(Dataset entries)
----

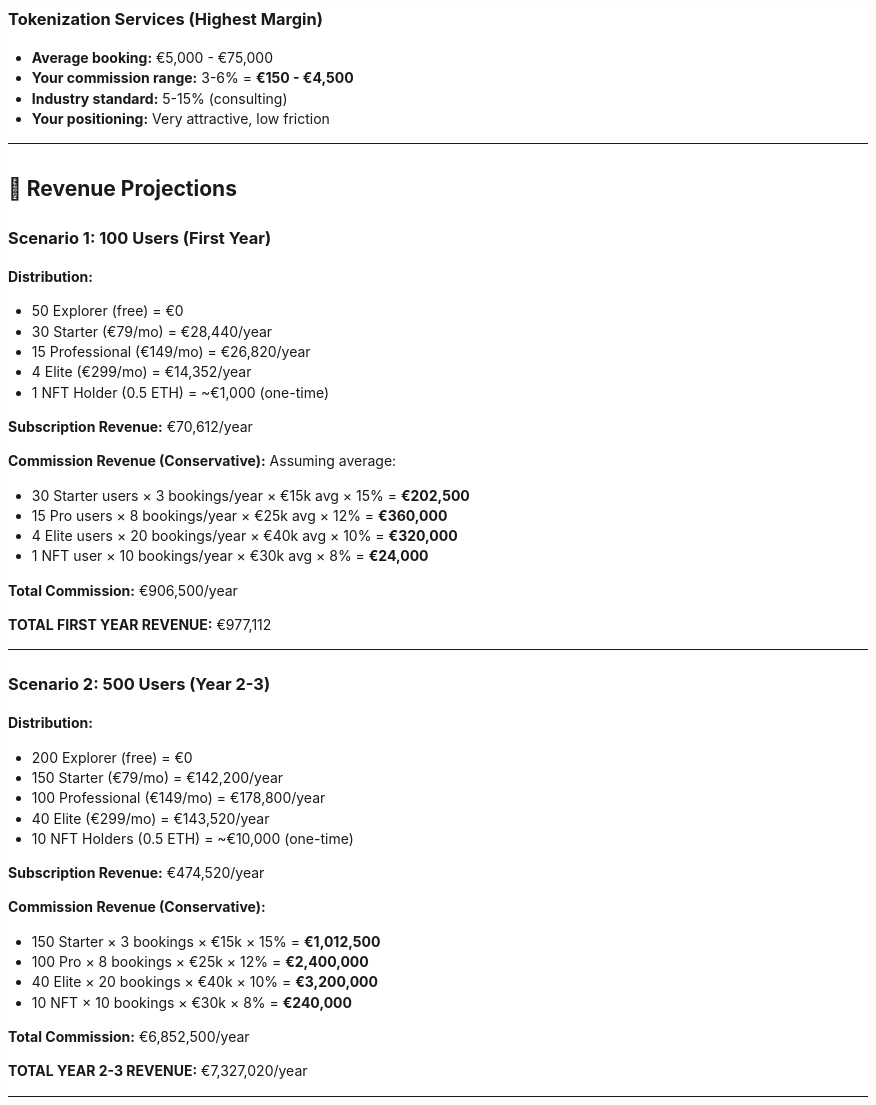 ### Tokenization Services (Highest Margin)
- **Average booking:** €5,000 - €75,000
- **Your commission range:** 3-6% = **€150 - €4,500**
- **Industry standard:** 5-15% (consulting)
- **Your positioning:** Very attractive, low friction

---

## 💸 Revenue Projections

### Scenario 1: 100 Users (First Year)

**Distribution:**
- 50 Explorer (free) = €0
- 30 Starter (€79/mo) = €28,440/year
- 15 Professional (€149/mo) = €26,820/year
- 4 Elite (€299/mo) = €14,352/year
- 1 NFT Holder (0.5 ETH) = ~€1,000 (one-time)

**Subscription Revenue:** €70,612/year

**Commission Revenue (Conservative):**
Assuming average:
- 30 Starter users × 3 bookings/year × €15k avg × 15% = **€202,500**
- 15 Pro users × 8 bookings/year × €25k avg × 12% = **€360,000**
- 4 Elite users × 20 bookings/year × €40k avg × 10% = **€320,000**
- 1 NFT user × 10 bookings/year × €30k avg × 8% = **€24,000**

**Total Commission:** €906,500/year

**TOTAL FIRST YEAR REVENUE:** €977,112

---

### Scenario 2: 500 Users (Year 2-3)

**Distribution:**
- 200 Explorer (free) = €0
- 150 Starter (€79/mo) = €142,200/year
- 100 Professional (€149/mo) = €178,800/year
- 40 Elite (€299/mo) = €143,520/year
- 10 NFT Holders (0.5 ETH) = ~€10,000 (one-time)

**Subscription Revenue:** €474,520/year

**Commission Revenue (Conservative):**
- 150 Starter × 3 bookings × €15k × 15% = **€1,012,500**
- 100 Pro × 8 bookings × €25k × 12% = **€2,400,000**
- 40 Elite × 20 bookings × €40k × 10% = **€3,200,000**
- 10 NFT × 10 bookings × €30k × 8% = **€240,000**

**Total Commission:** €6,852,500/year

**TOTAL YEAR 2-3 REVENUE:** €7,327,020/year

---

----

[WORK ITEM] Set down exactly the line that holds "### Scenario 1: 100 Users (First Year)" and all lines after it to the end of the data.

[ANSWER SECTION]
### Scenario 1: 100 Users (First Year)

**Distribution:**
- 50 Explorer (free) = €0
- 30 Starter (€79/mo) = €28,440/year
- 15 Professional (€149/mo) = €26,820/year
- 4 Elite (€299/mo) = €14,352/year
- 1 NFT Holder (0.5 ETH) = ~€1,000 (one-time)

**Subscription Revenue:** €70,612/year

**Commission Revenue (Conservative):**
Assuming average:
- 30 Starter users × 3 bookings/year × €15k avg × 15% = **€202,500**
- 15 Pro users × 8 bookings/year × €25k avg × 12% = **€360,000**
- 4 Elite users × 20 bookings/year × €40k avg × 10% = **€320,000**
- 1 NFT user × 10 bookings/year × €30k avg × 8% = **€24,000**

**Total Commission:** €906,500/year

**TOTAL FIRST YEAR REVENUE:** €977,112

---

### Scenario 2: 500 Users (Year 2-3)

**Distribution:**
- 200 Explorer (free) = €0
- 150 Starter (€79/mo) = €142,200/year
- 100 Professional (€149/mo) = €178,800/year
- 40 Elite (€299/mo) = €143,520/year
- 10 NFT Holders (0.5 ETH) = ~€10,000 (one-time)

**Subscription Revenue:** €474,520/year

**Commission Revenue (Conservative):**
- 150 Starter × 3 bookings × €15k × 15% = **€1,012,500**
- 100 Pro × 8 bookings × €25k × 12% = **€2,400,000**
- 40 Elite × 20 bookings × €40k × 10% = **€3,200,000**
- 10 NFT × 10 bookings × €30k × 8% = **€240,000**

**Total Commission:** €6,852,500/year

**TOTAL YEAR 2-3 REVENUE:** €7,327,020/year

---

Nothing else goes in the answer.